Önümüzde bir referandum süreci var. Halkın önüne iki seçenek sunuluyor ‘’EVET’’ ve ‘’HAYIR.’’ Peki halk neye ‘evet’ veya neye ‘hayır’ diyecek?
Referandumda hepimiz, ülkemizin ve çocuklarımızın geleceğini hep beraber mi belirleyeceğiz yoksa tek bir kişi mi belirleyecek? Biz bir ulus olarak kendi geleceğimizi kendimiz mi belirleyeceğiz yoksa biz bırakacağız tek bir kişi mi belirleyecek bunun oylaması yapılacak. Her türlü yetkiyi ele alarak gelecek nesillerin nasıl bir Türkiye’de yaşayacağına bizim adımıza 1 kişi karar verecek, bunun oylaması yapılacak. Yurttaşlarımızın, büyük ağırlıkla ülkenin geleceğini “biz belirleriz” diyeceğini düşünüyorum. Adı bugün Erdoğan da olsa, Bahçeli de olsa, Kılıçdaroğlu da, olsa hatta hatta Gazi Mustafa Kemal de olsa vatandaşlarımızın bir kişiye bu kadar sınırsız, bu kadar denetimsiz, Türkiye’nin kaderini belirleyecek bir yetkiyi vermeyeceklerine inanıyorum.

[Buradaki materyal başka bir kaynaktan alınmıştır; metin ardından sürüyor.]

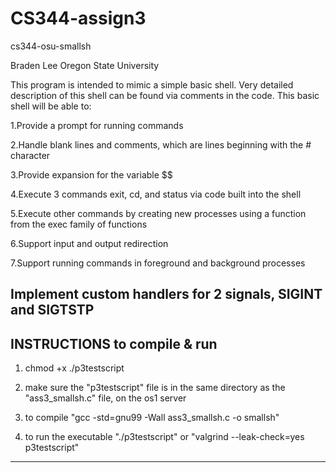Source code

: # CS344-assign3
cs344-osu-smallsh

Braden Lee
Oregon State University

This program is intended to mimic a simple basic shell. Very detailed description of this shell can be found via comments in the code. 
This basic shell will be able to:

1.Provide a prompt for running commands

2.Handle blank lines and comments, which are lines beginning with the # character

3.Provide expansion for the variable $$

4.Execute 3 commands exit, cd, and status via code built into the shell

5.Execute other commands by creating new processes using a function from the exec family of functions

6.Support input and output redirection

7.Support running commands in foreground and background processes

Implement custom handlers for 2 signals, SIGINT and SIGTSTP
---------------
INSTRUCTIONS to compile & run
---------------
1. chmod +x ./p3testscript

2. make sure the "p3testscript" file is in the same directory as the "ass3_smallsh.c" file, on the os1 server

3. to compile "gcc -std=gnu99 -Wall ass3_smallsh.c -o smallsh"

4. to run the executable "./p3testscript" or "valgrind --leak-check=yes p3testscript"
---------------

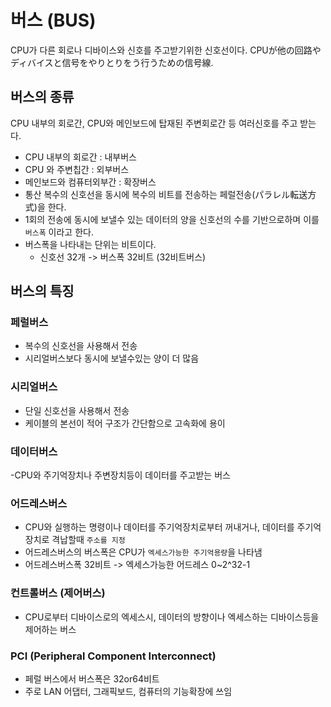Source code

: # 버스 (BUS)

CPU가 다른 회로나 디바이스와 신호를 주고받기위한 신호선이다.
CPUが他の回路やディバイスと信号をやりとりをう行うための信号線.

## 버스의 종류 
CPU 내부의 회로간, CPU와 메인보드에 탑재된 주변회로간 등 여러신호를 주고 받는다.

- CPU 내부의 회로간 : 내부버스
- CPU 와 주변칩간 : 외부버스
- 메인보드와 컴퓨터외부간 : 확장버스
- 통산 복수의 신호선을 동시에 복수의 비트를 전송하는 페럴전송(パラレル転送方式)을 한다.
- 1회의 전송에 동시에 보낼수 있는 데이터의 양을 신호선의 수를 기반으로하며 이를 `버스폭` 이라고 한다.
- 버스폭을 나타내는 단위는 비트이다.
  - 신호선 32개 -> 버스폭 32비트 (32비트버스)
  
## 버스의 특징
### 페럴버스
- 복수의 신호선을 사용해서 전송
- 시리얼버스보다 동시에 보낼수있는 양이 더 많음

### 시리얼버스
- 단일 신호선을 사용해서 전송
- 케이블의 본선이 적어 구조가 간단함으로 고속화에 용이

### 데이터버스
-CPU와 주기억장치나 주변장치등이 데이터를 주고받는 버스

### 어드레스버스
- CPU와 실행하는 명령이나 데이터를 주기억장치로부터 꺼내거나, 데이터를 주기억장치로 격납할때 `주소를 지정`
- 어드레스버스의 버스폭은 CPU가 `엑세스가능한 주기억용량`을 나타냄
- 어드레스버스폭 32비트 -> 엑세스가능한 어드레스 0~2^32-1 

### 컨트롤버스 (제어버스)
- CPU로부터 디바이스로의 엑세스시, 데이터의 방향이나 엑세스하는 디바이스등을 제어하는 버스

### PCI (Peripheral Component Interconnect)
- 페럴 버스에서 버스폭은 32or64비트
- 주로 LAN 어댑터, 그래픽보드, 컴퓨터의 기능확장에 쓰임


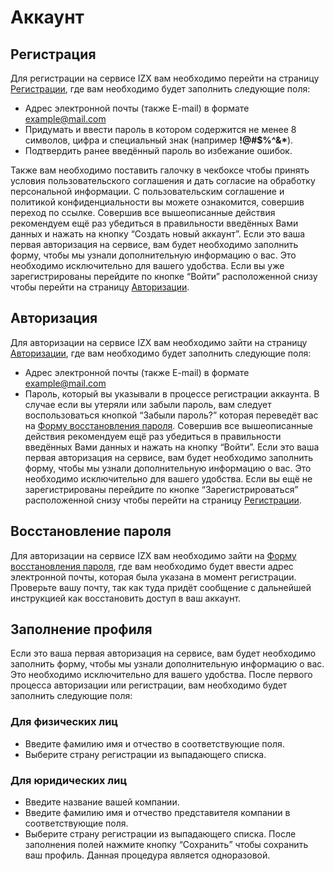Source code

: # Аккаунт
## Регистрация
Для регистрации на сервисе IZX вам необходимо перейти на страницу [Регистрации](http://izx.tech/register), где вам необходимо будет заполнить следующие поля:
-	Адрес электронной почты (также E-mail) в формате example@mail.com
-	Придумать и ввести пароль в котором содержится не менее 8 символов, цифра и специальный знак (например __!@#$%^&*__).
-	Подтвердить ранее введённый пароль во избежание ошибок.

Также вам необходимо поставить галочку в чекбоксе чтобы принять условия пользовательского соглашения и дать согласие на обработку персональной информации. С пользовательским соглашение и политикой конфиденциальности вы можете ознакомится, совершив переход по ссылке.
Совершив все вышеописанные действия рекомендуем ещё раз убедиться в правильности введённых Вами данных и нажать на кнопку “Создать новый аккаунт”.
Если это ваша первая авторизация на сервисе, вам будет необходимо заполнить форму, чтобы мы узнали дополнительную информацию о вас. Это необходимо исключительно для вашего удобства.
Если вы уже зарегистрированы перейдите по кнопке “Войти” расположенной снизу чтобы перейти на страницу [Авторизации](http://izx.tech/auth).

## Авторизация
Для авторизации на сервисе IZX вам необходимо зайти на страницу [Авторизации](http://izx.tech/auth), где вам необходимо будет заполнить следующие поля:
-	Адрес электронной почты (также E-mail) в формате example@mail.com
-	Пароль, который вы указывали в процессе регистрации аккаунта. В случае если вы утеряли или забыли пароль, вам следует воспользоваться кнопкой “Забыли пароль?” которая переведёт вас на [Форму восстановления пароля](http://izx.tech/recovery).
Совершив все вышеописанные действия рекомендуем ещё раз убедиться в правильности введённых Вами данных и нажать на кнопку “Войти”.
Если это ваша первая авторизация на сервисе, вам будет необходимо заполнить форму, чтобы мы узнали дополнительную информацию о вас. Это необходимо исключительно для вашего удобства.
Если вы ещё не зарегистрированы перейдите по кнопке “Зарегистрироваться” расположенной снизу чтобы перейти на страницу [Регистрации](http://izx.tech/register).

## Восстановление пароля
Для авторизации на сервисе IZX вам необходимо зайти на [Форму восстановления пароля](http://izx.tech/recovery), где вам необходимо будет ввести адрес электронной почты, которая была указана в момент регистрации. Проверьте вашу почту, так как туда придёт сообщение с дальнейшей инструкцией как восстановить доступ в ваш аккаунт.

## Заполнение профиля
Если это ваша первая авторизация на сервисе, вам будет необходимо заполнить форму, чтобы мы узнали дополнительную информацию о вас. Это необходимо исключительно для вашего удобства. После первого процесса авторизации или регистрации, вам необходимо будет заполнить следующие поля:

### Для физических лиц
-	Введите фамилию имя и отчество в соответствующие поля.
-	Выберите страну регистрации из выпадающего списка.

### Для юридических лиц
-	Введите название вашей компании.
-	Введите фамилию имя и отчество представителя компании в соответствующие поля.
-	Выберите страну регистрации из выпадающего списка.
После заполнения полей нажмите кнопку “Cохранить” чтобы сохранить ваш профиль. Данная процедура является одноразовой.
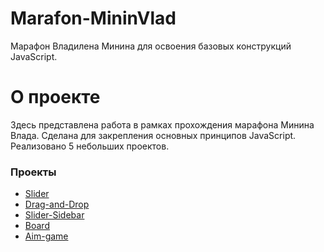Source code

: # Marafon-MininVlad

Марафон Владилена Минина для освоения базовых конструкций JavaScript.


# **О проекте**

Здесь представлена работа в рамках прохождения марафона Минина Влада. Сделана для закрепления основных принципов JavaScript. Реализовано 5 небольших проектов.

### Проекты

* [Slider](https://varentsovandrey.github.io/Marafon-MininVlad/01/index.html) 
* [Drag-and-Drop](https://varentsovandrey.github.io/Marafon-MininVlad/02-drag-n-drop-sources/index.html) 
* [Slider-Sidebar](https://varentsovandrey.github.io/Marafon-MininVlad/03-slider-sources/index.html)
* [Board](https://varentsovandrey.github.io/Marafon-MininVlad/04-board-sources/index.html)
* [Aim-game](https://varentsovandrey.github.io/Marafon-MininVlad/05-aim-game-sources/index.html)



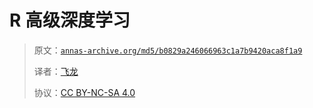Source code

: # R 高级深度学习

> 原文：[`annas-archive.org/md5/b0829a246066963c1a7b9420aca8f1a9`](https://annas-archive.org/md5/b0829a246066963c1a7b9420aca8f1a9)
> 
> 译者：[飞龙](https://github.com/wizardforcel)
> 
> 协议：[CC BY-NC-SA 4.0](http://creativecommons.org/licenses/by-nc-sa/4.0/)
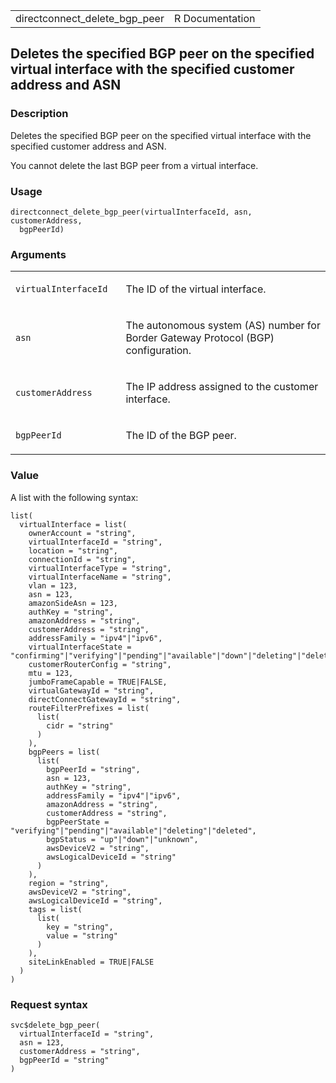 <table style="width: 100%;">
<tbody>
<tr class="odd">
<td>directconnect_delete_bgp_peer</td>
<td style="text-align: right;">R Documentation</td>
</tr>
</tbody>
</table>

## Deletes the specified BGP peer on the specified virtual interface with the specified customer address and ASN

### Description

Deletes the specified BGP peer on the specified virtual interface with
the specified customer address and ASN.

You cannot delete the last BGP peer from a virtual interface.

### Usage

    directconnect_delete_bgp_peer(virtualInterfaceId, asn, customerAddress,
      bgpPeerId)

### Arguments

<table>
<colgroup>
<col style="width: 35%" />
<col style="width: 65%" />
</colgroup>
<tbody>
<tr class="odd">
<td><code
id="directconnect_delete_bgp_peer_:_virtualInterfaceId">virtualInterfaceId</code></td>
<td><p>The ID of the virtual interface.</p></td>
</tr>
<tr class="even">
<td><code id="directconnect_delete_bgp_peer_:_asn">asn</code></td>
<td><p>The autonomous system (AS) number for Border Gateway Protocol
(BGP) configuration.</p></td>
</tr>
<tr class="odd">
<td><code
id="directconnect_delete_bgp_peer_:_customerAddress">customerAddress</code></td>
<td><p>The IP address assigned to the customer interface.</p></td>
</tr>
<tr class="even">
<td><code
id="directconnect_delete_bgp_peer_:_bgpPeerId">bgpPeerId</code></td>
<td><p>The ID of the BGP peer.</p></td>
</tr>
</tbody>
</table>

### Value

A list with the following syntax:

    list(
      virtualInterface = list(
        ownerAccount = "string",
        virtualInterfaceId = "string",
        location = "string",
        connectionId = "string",
        virtualInterfaceType = "string",
        virtualInterfaceName = "string",
        vlan = 123,
        asn = 123,
        amazonSideAsn = 123,
        authKey = "string",
        amazonAddress = "string",
        customerAddress = "string",
        addressFamily = "ipv4"|"ipv6",
        virtualInterfaceState = "confirming"|"verifying"|"pending"|"available"|"down"|"deleting"|"deleted"|"rejected"|"unknown",
        customerRouterConfig = "string",
        mtu = 123,
        jumboFrameCapable = TRUE|FALSE,
        virtualGatewayId = "string",
        directConnectGatewayId = "string",
        routeFilterPrefixes = list(
          list(
            cidr = "string"
          )
        ),
        bgpPeers = list(
          list(
            bgpPeerId = "string",
            asn = 123,
            authKey = "string",
            addressFamily = "ipv4"|"ipv6",
            amazonAddress = "string",
            customerAddress = "string",
            bgpPeerState = "verifying"|"pending"|"available"|"deleting"|"deleted",
            bgpStatus = "up"|"down"|"unknown",
            awsDeviceV2 = "string",
            awsLogicalDeviceId = "string"
          )
        ),
        region = "string",
        awsDeviceV2 = "string",
        awsLogicalDeviceId = "string",
        tags = list(
          list(
            key = "string",
            value = "string"
          )
        ),
        siteLinkEnabled = TRUE|FALSE
      )
    )

### Request syntax

    svc$delete_bgp_peer(
      virtualInterfaceId = "string",
      asn = 123,
      customerAddress = "string",
      bgpPeerId = "string"
    )
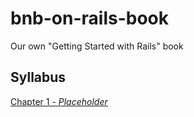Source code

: # bnb-on-rails-book
Our own "Getting Started with Rails" book

## Syllabus
[Chapter 1 - _Placeholder_](https://github.com/brandnewbox/hr/blob/efb7074d190c86137cca701654daeb7e7e940cbf/intern-bnb-guided-project.md)
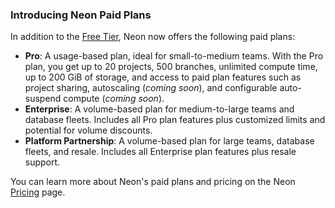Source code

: ### Introducing Neon Paid Plans

In addition to the [Free Tier](/docs/introduction/free-tier), Neon now offers the following paid plans:
  
- **Pro**: A usage-based plan, ideal for small-to-medium teams. With the Pro plan, you get up to 20 projects, 500 branches, unlimited compute time, up to 200 GiB of storage, and access to paid plan features such as project sharing, autoscaling (_coming soon_), and configurable auto-suspend compute (_coming soon_).
- **Enterprise**: A volume-based plan for medium-to-large teams and database fleets. Includes all Pro plan features plus customized limits and potential for volume discounts.
- **Platform Partnership**: A volume-based plan for large teams, database fleets, and resale. Includes all Enterprise plan features  plus resale support.

You can learn more about Neon's paid plans and pricing on the Neon [Pricing](https://neon.tech/pricing) page.
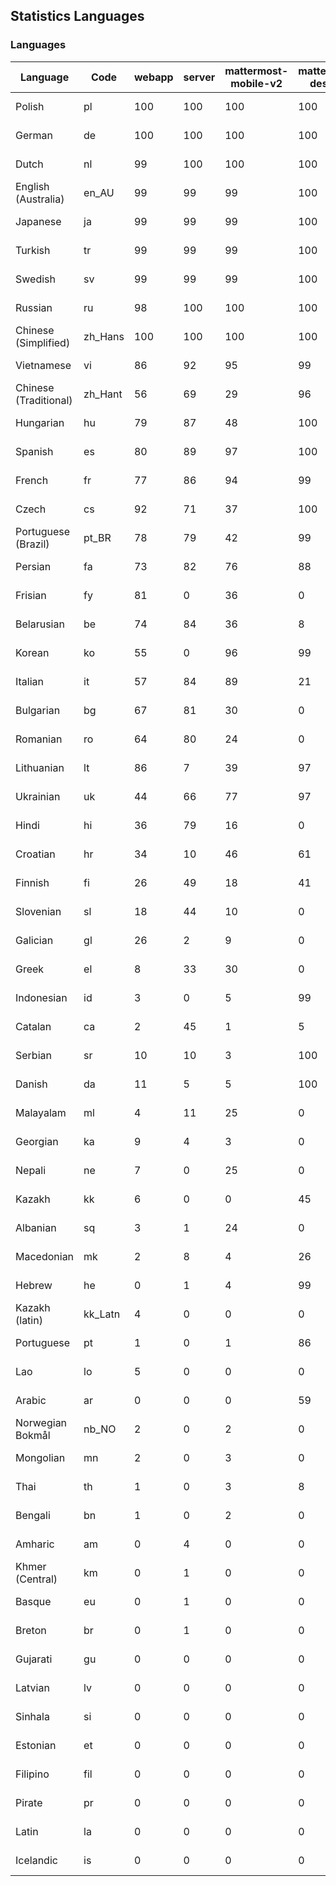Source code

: ## Statistics Languages ##
###  Languages  ###
|Language|Code|webapp|server|mattermost-mobile-v2|mattermost-desktop|playbook-webapp|calls-webapp|Total|Last Modified|
|---|---|---|---|---|---|---|---|---|---|
|Polish|pl| 100| 100| 100| 100| 0| 100| 100|2024-04-26T10:03:20.348968Z|
|German|de| 100| 100| 100| 100| 0| 100| 100|2024-04-26T06:03:19.910307Z|
|Dutch|nl| 99| 100| 100| 100| 0| 100| 99|2024-04-26T06:03:20.284194Z|
|English (Australia)|en_AU| 99| 99| 99| 100| 0| 0| 99|2024-04-24T21:24:08.976034Z|
|Japanese|ja| 99| 99| 99| 100| 0| 99| 99|2024-04-24T21:25:00.202292Z|
|Turkish|tr| 99| 99| 99| 100| 0| 94| 99|2024-04-24T21:26:17.469274Z|
|Swedish|sv| 99| 99| 99| 100| 0| 94| 99|2024-04-24T21:26:12.163325Z|
|Russian|ru| 98| 100| 100| 100| 0| 63| 95|2024-04-26T06:03:21.002699Z|
|Chinese (Simplified)|zh_Hans| 100| 100| 100| 100| 0| 100| 95|2024-04-26T06:03:21.353569Z|
|Vietnamese|vi| 86| 92| 95| 99| 0| 83| 89|2024-04-24T21:26:23.140878Z|
|Chinese (Traditional)|zh_Hant| 56| 69| 29| 96| 0| 13| 87|2024-04-24T21:26:28.484149Z|
|Hungarian|hu| 79| 87| 48| 100| 0| 0| 79|2024-04-24T21:24:48.072207Z|
|Spanish|es| 80| 89| 97| 100| 0| 23| 79|2024-04-24T21:24:11.797139Z|
|French|fr| 77| 86| 94| 99| 0| 48| 78|2024-04-24T21:24:28.454951Z|
|Czech|cs| 92| 71| 37| 100| 0| 91| 77|2024-04-24T21:23:58.170386Z|
|Portuguese (Brazil)|pt_BR| 78| 79| 42| 99| 0| 83| 75|2024-04-24T21:25:50.070595Z|
|Persian|fa| 73| 82| 76| 88| 0| 0| 72|2024-04-24T21:24:19.860375Z|
|Frisian|fy| 81| 0| 36| 0| 0| 0| 71|2024-04-24T21:24:31.007385Z|
|Belarusian|be| 74| 84| 36| 8| 0| 0| 70|2024-04-24T21:23:42.937895Z|
|Korean|ko| 55| 0| 96| 99| 0| 83| 66|2024-04-24T21:25:15.191637Z|
|Italian|it| 57| 84| 89| 21| 0| 19| 66|2024-04-24T21:24:57.545778Z|
|Bulgarian|bg| 67| 81| 30| 0| 0| 0| 65|2024-04-24T21:23:45.800378Z|
|Romanian|ro| 64| 80| 24| 0| 0| 0| 62|2024-04-24T21:25:55.504267Z|
|Lithuanian|lt| 86| 7| 39| 97| 0| 74| 61|2024-04-24T21:25:23.134163Z|
|Ukrainian|uk| 44| 66| 77| 97| 0| 0| 55|2024-04-24T21:26:20.073165Z|
|Hindi|hi| 36| 79| 16| 0| 0| 0| 44|2024-04-24T21:24:42.593528Z|
|Croatian|hr| 34| 10| 46| 61| 0| 97| 35|2024-04-24T21:24:45.468364Z|
|Finnish|fi| 26| 49| 18| 41| 0| 0| 31|2024-04-24T21:24:22.964918Z|
|Slovenian|sl| 18| 44| 10| 0| 0| 0| 22|2024-04-24T21:26:04.378981Z|
|Galician|gl| 26| 2| 9| 0| 0| 0| 17|2024-04-24T21:24:33.986014Z|
|Greek|el| 8| 33| 30| 0| 0| 0| 16|2024-04-24T21:24:06.282103Z|
|Indonesian|id| 3| 0| 5| 99| 0| 0| 14|2024-04-24T21:24:51.146133Z|
|Catalan|ca| 2| 45| 1| 5| 0| 0| 13|2024-04-24T21:23:54.761609Z|
|Serbian|sr| 10| 10| 3| 100| 0| 0| 12|2024-04-24T21:26:09.576590Z|
|Danish|da| 11| 5| 5| 100| 0| 0| 12|2024-04-24T21:24:00.904317Z|
|Malayalam|ml| 4| 11| 25| 0| 0| 0| 9|2024-04-24T21:25:31.507514Z|
|Georgian|ka| 9| 4| 3| 0| 0| 0| 7|2024-04-24T21:25:03.557928Z|
|Nepali|ne| 7| 0| 25| 0| 0| 0| 7|2024-04-24T21:25:38.803919Z|
|Kazakh|kk| 6| 0| 0| 45| 0| 0| 6|2024-04-24T21:25:06.433944Z|
|Albanian|sq| 3| 1| 24| 0| 0| 0| 5|2024-04-24T21:26:06.979325Z|
|Macedonian|mk| 2| 8| 4| 26| 0| 0| 5|2024-04-24T21:25:28.586490Z|
|Hebrew|he| 0| 1| 4| 99| 0| 0| 4|2024-04-24T21:24:39.543420Z|
|Kazakh (latin)|kk_Latn| 4| 0| 0| 0| 0| 0| 4|2024-04-24T21:25:09.428764Z|
|Portuguese|pt| 1| 0| 1| 86| 0| 0| 3|2024-04-24T21:25:52.818003Z|
|Lao|lo| 5| 0| 0| 0| 0| 0| 3|2024-04-24T21:25:20.600021Z|
|Arabic|ar| 0| 0| 0| 59| 0| 0| 2|2024-04-24T21:23:39.897186Z|
|Norwegian Bokmål|nb_NO| 2| 0| 2| 0| 0| 0| 2|2024-04-24T21:25:36.545064Z|
|Mongolian|mn| 2| 0| 3| 0| 0| 0| 2|2024-04-24T21:25:33.911226Z|
|Thai|th| 1| 0| 3| 8| 0| 0| 1|2024-04-24T21:26:14.630472Z|
|Bengali|bn| 1| 0| 2| 0| 0| 0| 1|2024-04-24T21:23:48.865951Z|
|Amharic|am| 0| 4| 0| 0| 0| 0| 1|2024-04-24T21:23:36.807312Z|
|Khmer (Central)|km| 0| 1| 0| 0| 0| 0| 0|2024-04-24T21:25:12.044958Z|
|Basque|eu| 0| 1| 0| 0| 0| 0| 0|2024-04-24T21:24:17.087087Z|
|Breton|br| 0| 1| 0| 0| 0| 0| 0|2024-04-24T21:23:51.775105Z|
|Gujarati|gu| 0| 0| 0| 0| 0| 0| 0|2024-04-24T21:24:36.823179Z|
|Latvian|lv| 0| 0| 0| 0| 0| 0| 0|2024-04-24T21:25:26.006848Z|
|Sinhala|si| 0| 0| 0| 0| 0| 0| 0|2024-04-24T21:26:01.283438Z|
|Estonian|et| 0| 0| 0| 0| 0| 0| 0|2024-04-24T21:24:14.235166Z|
|Filipino|fil| 0| 0| 0| 0| 0| 0| 0|2024-04-24T21:24:25.430728Z|
|Pirate|pr| 0| 0| 0| 0| 0| 0| 0|2024-04-24T21:25:47.319455Z|
|Latin|la| 0| 0| 0| 0| 0| 0| 0|2024-04-24T21:25:17.769711Z|
|Icelandic|is| 0| 0| 0| 0| 0| 0| 0|2024-04-24T21:24:54.215395Z|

CHP hangi şartlar altında ‘evet’ derdi?
Sadece CHP ‘hayır’ demiyor, toplumun birçok kesimi ‘hayır’ diyor. Saadet Partisi, Demokrat Parti, Vatan Partisi, 44 sivil toplum örgütünün birlikte kurduğu “Hayır Platformu” da ‘hayır’ diyor. Yapılan başkanlık sistemi değil, anahtarı tek kişinin eline vermektir. Saadet Partisi bu oylamanın başkanlık oylaması olmadığını biliyor. Saadet Partisi de başkanlık sistemini istiyor lakin Başkanlık sistemi isterken kuvvetler ayrımını da istiyor. CHP hiçbir koşulda ‘evet’ demezdi. CHP mevcut parlamenter sistemin eksikliklerinin giderilmesine sadece ‘evet’ derdi. Başından beri başkanlık sistemine karşıyız. Bir kişiye yetki veren bir sistemde hangi öneri gelirse gelsin ‘evet’ demeyiz. Anayasa Komisyonu ve Meclis Genel Kurulu’nda bu teklife hiç bir öneri vermedik hep eleştirdik. Hiç bir zaman bu teklifin bir parçası olmadık.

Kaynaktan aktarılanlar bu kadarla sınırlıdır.